Trois ans plus tard, L’Express publie un « Manifeste des dix pour la parité » signé par Michèle Barzach, Frédérique Bredin, Edith Cresson, Hélène Gisserot, Catherine Lalumière, Véronique Neiertz, Monique Pelletier, Yvette Roudy, Catherine Tasca et Simone Veil. Alors que les mouvements féministes des années 1970 avaient défendu leurs idées en organisant l’action militante et en descendant dans la rue, les défenseures de la parité choisissent cette fois le terrain du débat public. « Les répertoires les plus utilisés sont les manifestes dans la presse, les conférences et tables rondes dans les lieux les plus emblématiques du pouvoir institutionnel et politique tels que l’Assemblée nationale, le Sénat ou encore l’Unesco, ou les pétitions comme celle du réseau Demain la parité, qui a recueilli près de 10 000 signatures », souligne Eléonore Lépinard dans L’Egalité introuvable (Presses de Sciences Po).

Les « paritaires » se recrutent dans tous les milieux. On y trouve des figures « historiques » du féminisme comme Gisèle Halimi, cofondatrice, avec Simone de Beauvoir, de Choisir la cause des femmes, et avocate du procès de Bobigny sur l’avortement, mais aussi Yvette Roudy, la première ministre des droits de la femme de François Mitterrand. On y rencontre aussi des philosophes comme Sylviane Agacinski ou Geneviève Fraisse, des élues comme Catherine Trautmann ou Elisabeth Guigou, des sociologues comme Françoise Gaspard.

Tout en se gardant de tout essentialisme, les défenseures de la parité estiment que la présence, en nombre égal, d’hommes et de femmes dans les lieux de pouvoir est un élément fondamental de la démocratie. « La démocratie représentative fonde sa légitimité sur sa capacité à symboliser la collectivité, écrivent Françoise Gaspard et Claude Servan-Schreiber dans Le Monde en 1993. (…) Les femmes et les hommes concourent ensemble à la perpétuation de l’espèce. Ils doivent concourir ensemble, et à parité, à l’organisation de la vie commune. Non pas au titre de la “différence” d’un sexe par rapport à l’autre, mais de leur participation conjointe à l’espèce humaine. »

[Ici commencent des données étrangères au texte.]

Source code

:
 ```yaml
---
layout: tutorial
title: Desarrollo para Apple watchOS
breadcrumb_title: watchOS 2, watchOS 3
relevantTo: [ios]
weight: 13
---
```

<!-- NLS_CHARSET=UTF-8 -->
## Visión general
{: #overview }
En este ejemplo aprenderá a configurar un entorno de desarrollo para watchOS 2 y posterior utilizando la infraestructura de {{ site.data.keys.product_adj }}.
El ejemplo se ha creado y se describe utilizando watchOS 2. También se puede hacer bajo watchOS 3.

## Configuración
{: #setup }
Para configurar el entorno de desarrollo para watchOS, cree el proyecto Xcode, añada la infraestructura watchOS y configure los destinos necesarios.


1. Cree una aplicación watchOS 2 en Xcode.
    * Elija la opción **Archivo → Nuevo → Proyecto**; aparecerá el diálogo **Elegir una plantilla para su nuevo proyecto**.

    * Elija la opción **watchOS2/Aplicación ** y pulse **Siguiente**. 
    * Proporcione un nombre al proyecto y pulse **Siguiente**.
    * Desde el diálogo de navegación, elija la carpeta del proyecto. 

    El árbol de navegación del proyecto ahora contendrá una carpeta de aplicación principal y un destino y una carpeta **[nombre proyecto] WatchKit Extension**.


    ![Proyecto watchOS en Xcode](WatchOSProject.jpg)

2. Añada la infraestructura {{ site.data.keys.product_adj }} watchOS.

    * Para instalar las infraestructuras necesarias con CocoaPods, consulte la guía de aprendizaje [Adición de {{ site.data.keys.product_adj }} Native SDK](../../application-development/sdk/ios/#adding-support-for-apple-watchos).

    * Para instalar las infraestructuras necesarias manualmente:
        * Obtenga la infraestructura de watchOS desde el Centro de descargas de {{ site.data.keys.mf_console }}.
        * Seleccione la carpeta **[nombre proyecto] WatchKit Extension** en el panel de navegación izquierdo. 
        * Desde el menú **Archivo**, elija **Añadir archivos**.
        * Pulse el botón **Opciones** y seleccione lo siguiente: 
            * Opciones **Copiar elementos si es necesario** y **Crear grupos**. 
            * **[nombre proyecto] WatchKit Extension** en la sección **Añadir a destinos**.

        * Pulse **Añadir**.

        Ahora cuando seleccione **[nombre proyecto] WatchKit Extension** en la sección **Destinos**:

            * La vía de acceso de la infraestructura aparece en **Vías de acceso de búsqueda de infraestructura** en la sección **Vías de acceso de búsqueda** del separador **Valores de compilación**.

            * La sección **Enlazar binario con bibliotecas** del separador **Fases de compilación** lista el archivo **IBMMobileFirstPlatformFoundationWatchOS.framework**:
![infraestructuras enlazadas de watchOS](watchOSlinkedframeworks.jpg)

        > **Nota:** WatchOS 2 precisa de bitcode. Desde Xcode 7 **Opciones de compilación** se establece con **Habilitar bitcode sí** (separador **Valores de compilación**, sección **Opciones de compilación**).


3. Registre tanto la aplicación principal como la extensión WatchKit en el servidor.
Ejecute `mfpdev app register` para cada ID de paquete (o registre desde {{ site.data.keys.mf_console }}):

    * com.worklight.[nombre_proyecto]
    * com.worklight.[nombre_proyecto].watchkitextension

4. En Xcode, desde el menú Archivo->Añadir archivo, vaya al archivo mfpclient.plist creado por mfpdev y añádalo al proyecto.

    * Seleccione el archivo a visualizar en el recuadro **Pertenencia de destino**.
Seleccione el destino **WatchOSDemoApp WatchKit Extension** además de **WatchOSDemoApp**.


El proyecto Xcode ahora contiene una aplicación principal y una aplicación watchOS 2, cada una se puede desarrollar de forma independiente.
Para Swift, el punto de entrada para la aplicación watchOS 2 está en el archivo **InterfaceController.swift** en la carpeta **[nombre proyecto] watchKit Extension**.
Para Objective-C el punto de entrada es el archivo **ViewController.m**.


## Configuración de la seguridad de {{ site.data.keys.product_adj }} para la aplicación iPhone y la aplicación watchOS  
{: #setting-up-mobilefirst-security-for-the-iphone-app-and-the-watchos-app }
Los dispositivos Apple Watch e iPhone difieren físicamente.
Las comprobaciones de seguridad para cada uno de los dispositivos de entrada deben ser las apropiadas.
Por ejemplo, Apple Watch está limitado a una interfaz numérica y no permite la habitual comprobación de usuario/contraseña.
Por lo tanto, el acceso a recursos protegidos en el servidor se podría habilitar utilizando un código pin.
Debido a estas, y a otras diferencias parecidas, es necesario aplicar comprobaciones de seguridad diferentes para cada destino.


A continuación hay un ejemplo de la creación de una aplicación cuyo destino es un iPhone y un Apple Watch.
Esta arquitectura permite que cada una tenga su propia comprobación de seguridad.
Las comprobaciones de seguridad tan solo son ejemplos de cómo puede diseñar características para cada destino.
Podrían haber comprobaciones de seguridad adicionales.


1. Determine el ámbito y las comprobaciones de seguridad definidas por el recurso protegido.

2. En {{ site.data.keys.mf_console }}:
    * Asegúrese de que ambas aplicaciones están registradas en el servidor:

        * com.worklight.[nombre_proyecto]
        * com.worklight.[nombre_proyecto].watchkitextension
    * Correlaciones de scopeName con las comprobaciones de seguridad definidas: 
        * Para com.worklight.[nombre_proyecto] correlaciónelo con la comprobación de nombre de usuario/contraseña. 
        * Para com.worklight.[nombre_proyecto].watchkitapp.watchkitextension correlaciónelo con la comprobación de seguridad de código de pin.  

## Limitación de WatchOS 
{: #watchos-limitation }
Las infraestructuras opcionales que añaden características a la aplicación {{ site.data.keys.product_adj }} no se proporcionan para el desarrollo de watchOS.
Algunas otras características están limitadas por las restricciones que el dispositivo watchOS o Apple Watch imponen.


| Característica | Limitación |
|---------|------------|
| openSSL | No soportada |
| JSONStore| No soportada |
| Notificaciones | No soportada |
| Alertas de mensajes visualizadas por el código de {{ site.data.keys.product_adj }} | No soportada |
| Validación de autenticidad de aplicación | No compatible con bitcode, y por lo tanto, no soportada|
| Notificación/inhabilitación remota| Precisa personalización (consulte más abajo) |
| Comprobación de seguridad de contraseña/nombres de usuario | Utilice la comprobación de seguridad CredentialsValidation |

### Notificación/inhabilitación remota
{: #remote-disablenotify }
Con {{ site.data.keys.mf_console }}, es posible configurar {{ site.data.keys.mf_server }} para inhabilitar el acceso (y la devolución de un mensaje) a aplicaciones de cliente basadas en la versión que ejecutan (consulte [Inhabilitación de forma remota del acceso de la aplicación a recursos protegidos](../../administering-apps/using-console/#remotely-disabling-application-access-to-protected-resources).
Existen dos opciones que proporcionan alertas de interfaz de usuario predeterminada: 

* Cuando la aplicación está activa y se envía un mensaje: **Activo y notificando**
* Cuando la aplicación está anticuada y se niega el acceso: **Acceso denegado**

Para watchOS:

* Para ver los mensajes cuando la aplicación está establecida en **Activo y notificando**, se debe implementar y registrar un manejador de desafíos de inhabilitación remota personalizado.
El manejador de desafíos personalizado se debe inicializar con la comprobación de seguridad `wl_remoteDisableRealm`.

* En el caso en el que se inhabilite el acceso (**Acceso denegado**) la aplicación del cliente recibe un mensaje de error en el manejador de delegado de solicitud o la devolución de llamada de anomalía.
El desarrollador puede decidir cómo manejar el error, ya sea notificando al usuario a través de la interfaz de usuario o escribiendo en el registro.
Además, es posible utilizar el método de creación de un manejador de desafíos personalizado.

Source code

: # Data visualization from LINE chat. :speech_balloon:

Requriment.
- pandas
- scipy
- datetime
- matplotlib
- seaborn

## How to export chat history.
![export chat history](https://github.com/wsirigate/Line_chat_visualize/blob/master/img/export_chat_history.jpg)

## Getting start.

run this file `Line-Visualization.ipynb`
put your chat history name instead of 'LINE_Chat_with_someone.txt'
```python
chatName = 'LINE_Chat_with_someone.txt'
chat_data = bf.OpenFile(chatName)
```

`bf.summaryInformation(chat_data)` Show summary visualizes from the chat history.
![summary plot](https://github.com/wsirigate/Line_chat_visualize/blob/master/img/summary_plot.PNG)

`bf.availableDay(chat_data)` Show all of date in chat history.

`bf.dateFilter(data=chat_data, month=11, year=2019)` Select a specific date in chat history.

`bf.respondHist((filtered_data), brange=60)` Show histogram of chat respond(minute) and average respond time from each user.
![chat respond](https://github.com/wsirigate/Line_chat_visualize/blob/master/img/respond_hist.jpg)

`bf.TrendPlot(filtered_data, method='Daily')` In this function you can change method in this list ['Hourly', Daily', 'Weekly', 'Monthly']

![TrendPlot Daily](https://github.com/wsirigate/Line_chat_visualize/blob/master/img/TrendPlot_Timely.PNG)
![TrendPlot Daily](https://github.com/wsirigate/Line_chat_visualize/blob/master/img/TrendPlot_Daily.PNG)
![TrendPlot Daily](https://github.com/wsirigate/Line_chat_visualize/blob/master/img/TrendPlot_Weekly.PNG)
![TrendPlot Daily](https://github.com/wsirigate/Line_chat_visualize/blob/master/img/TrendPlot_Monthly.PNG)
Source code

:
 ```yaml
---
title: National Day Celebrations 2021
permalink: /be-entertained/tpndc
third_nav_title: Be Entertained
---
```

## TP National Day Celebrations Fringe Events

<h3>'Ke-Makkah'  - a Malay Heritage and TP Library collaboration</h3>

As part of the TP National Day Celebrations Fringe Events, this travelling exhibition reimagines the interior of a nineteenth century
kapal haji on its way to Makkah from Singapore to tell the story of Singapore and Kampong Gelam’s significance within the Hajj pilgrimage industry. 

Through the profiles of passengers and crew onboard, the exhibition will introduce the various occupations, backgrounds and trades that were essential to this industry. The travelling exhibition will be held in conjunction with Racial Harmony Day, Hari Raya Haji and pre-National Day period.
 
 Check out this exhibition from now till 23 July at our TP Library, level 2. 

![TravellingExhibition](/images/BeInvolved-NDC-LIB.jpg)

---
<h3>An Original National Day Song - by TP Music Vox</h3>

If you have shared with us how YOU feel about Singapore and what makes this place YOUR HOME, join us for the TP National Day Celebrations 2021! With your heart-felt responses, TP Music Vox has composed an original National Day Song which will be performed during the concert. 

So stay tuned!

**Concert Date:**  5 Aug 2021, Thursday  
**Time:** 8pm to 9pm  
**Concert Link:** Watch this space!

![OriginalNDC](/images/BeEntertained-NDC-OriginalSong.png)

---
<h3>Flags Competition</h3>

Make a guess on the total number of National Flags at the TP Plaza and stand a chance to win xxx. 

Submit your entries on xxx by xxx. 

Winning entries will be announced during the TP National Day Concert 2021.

Ces arguments ne convainquent guère les anti-paritaires. « Un préjugé naturaliste a servi à exclure les femmes, réplique la professeur de droit Evelyne Pisier dans Le Monde en 1999. Assumant ce préjugé, la parité prétend désormais les inclure. » Pour combattre l’idée « humiliante » de « quotas », la philosophe Elisabeth Badinter, qui craint des « dérives mortelles pour notre République », invoque l’universalisme républicain et brandit la menace du communautarisme. « L’argument du nombre engendrera de nouvelles revendications paritaires de la part d’autres communautés, raciales, religieuses, voire culturelles ou sexuelles », écrit-elle dans Le Monde en 1996.

Cet argument fait sourire Gisèle Halimi. « Les femmes ne sont ni une race, ni une classe, ni une ethnie, ni une catégorie, répond-elle dans Le Monde en 1997. Elles se trouvent dans tous ces groupes, elles les engendrent, elles les traversent. » Pour la philosophe Sylviane Agacinski, l’universalisme « vénéré » par les anti-paritaires est « trompeur ». « S’il consiste, de façon abstraite, à ignorer la différence sexuelle, c’est-à-dire l’essentielle mixité du genre humain, alors il faut faire la critique philosophique et politique de l’universalisme et montrer que, toutes les fois qu’on efface la différence sexuelle, on identifie en réalité le genre humain à un seul sexe, celui de l’”homme” », écrit-elle dans Le Monde en 1996.

En 1997, cette controverse, qui a permis d’ouvrir un large débat public sur l’égalité des sexes, trouve un débouché politique avec la victoire de la gauche aux élections législatives. Dès sa déclaration de politique générale, le 19 juin 1997, le nouveau premier ministre, Lionel Jospin, promet de « permettre aux Françaises de s’engager sans entraves dans la vie publique ». « Une révision de la Constitution, afin d’y inscrire l’objectif de parité entre les femmes et les hommes, sera proposée », affirme-t-il à l’Assemblée. C’est chose faite deux ans plus tard : réuni à Versailles, le Parlement ajoute à la Constitution un amendement affirmant que la loi « favorise l’égal accès des femmes et des hommes aux mandats électoraux et fonctions électives ».